Data to examine:
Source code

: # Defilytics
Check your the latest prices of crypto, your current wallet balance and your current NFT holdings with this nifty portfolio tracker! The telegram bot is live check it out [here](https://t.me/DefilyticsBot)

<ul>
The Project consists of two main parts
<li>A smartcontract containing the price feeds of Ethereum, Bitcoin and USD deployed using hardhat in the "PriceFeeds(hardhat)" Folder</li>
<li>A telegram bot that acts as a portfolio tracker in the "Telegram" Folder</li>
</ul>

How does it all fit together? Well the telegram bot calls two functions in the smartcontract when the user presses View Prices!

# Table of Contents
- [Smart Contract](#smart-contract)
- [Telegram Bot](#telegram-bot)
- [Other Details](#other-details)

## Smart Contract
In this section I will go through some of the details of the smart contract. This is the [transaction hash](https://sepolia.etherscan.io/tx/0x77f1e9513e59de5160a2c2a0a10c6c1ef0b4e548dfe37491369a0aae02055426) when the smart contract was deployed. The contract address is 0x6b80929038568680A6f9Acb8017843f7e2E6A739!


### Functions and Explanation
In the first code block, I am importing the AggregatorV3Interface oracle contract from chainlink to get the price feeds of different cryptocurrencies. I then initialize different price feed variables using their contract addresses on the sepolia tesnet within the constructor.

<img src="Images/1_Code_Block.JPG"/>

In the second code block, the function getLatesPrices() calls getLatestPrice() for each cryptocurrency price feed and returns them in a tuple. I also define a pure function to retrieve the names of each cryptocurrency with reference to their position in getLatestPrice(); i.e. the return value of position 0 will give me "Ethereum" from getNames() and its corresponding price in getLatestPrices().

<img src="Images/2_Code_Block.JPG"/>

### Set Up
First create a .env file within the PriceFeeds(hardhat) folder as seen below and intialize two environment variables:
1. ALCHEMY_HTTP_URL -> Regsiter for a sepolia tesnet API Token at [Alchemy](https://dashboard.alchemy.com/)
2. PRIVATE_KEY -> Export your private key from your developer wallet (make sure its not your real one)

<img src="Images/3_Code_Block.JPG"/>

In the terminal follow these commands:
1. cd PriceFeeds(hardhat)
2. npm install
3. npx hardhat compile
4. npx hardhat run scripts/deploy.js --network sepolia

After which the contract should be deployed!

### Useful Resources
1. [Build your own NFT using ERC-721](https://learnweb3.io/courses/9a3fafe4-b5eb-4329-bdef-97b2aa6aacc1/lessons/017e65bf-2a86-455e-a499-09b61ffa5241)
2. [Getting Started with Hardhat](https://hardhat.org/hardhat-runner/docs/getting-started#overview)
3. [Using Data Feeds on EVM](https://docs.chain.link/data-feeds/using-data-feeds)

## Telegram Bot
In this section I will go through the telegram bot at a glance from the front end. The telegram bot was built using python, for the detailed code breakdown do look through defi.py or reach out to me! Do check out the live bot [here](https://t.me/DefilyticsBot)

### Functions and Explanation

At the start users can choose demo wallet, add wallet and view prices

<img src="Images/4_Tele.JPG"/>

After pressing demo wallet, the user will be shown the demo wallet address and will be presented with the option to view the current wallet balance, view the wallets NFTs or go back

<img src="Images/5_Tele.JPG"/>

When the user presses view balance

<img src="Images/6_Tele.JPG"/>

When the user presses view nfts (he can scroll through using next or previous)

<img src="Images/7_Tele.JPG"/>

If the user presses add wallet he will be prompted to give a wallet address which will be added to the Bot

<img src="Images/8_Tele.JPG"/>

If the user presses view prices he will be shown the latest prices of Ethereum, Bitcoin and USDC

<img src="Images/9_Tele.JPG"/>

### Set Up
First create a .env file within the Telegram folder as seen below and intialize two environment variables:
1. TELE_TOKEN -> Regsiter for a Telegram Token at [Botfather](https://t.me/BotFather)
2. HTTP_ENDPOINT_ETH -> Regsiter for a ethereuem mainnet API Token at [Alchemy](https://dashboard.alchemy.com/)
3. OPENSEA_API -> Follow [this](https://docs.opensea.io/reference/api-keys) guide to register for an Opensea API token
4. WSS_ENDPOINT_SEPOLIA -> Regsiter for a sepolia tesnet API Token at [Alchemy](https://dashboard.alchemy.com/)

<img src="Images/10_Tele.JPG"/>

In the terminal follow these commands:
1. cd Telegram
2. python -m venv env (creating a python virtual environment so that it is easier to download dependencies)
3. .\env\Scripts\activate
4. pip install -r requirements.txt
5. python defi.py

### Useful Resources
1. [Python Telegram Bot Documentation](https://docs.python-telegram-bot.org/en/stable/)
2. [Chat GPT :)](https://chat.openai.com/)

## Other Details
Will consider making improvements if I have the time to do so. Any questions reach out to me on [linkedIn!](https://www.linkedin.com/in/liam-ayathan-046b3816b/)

About this task:
What is needed is each line from the records with the word "create" in it.

Answer box:
First create a .env file within the PriceFeeds(hardhat) folder as seen below and intialize two environment variables:
First create a .env file within the Telegram folder as seen below and intialize two environment variables:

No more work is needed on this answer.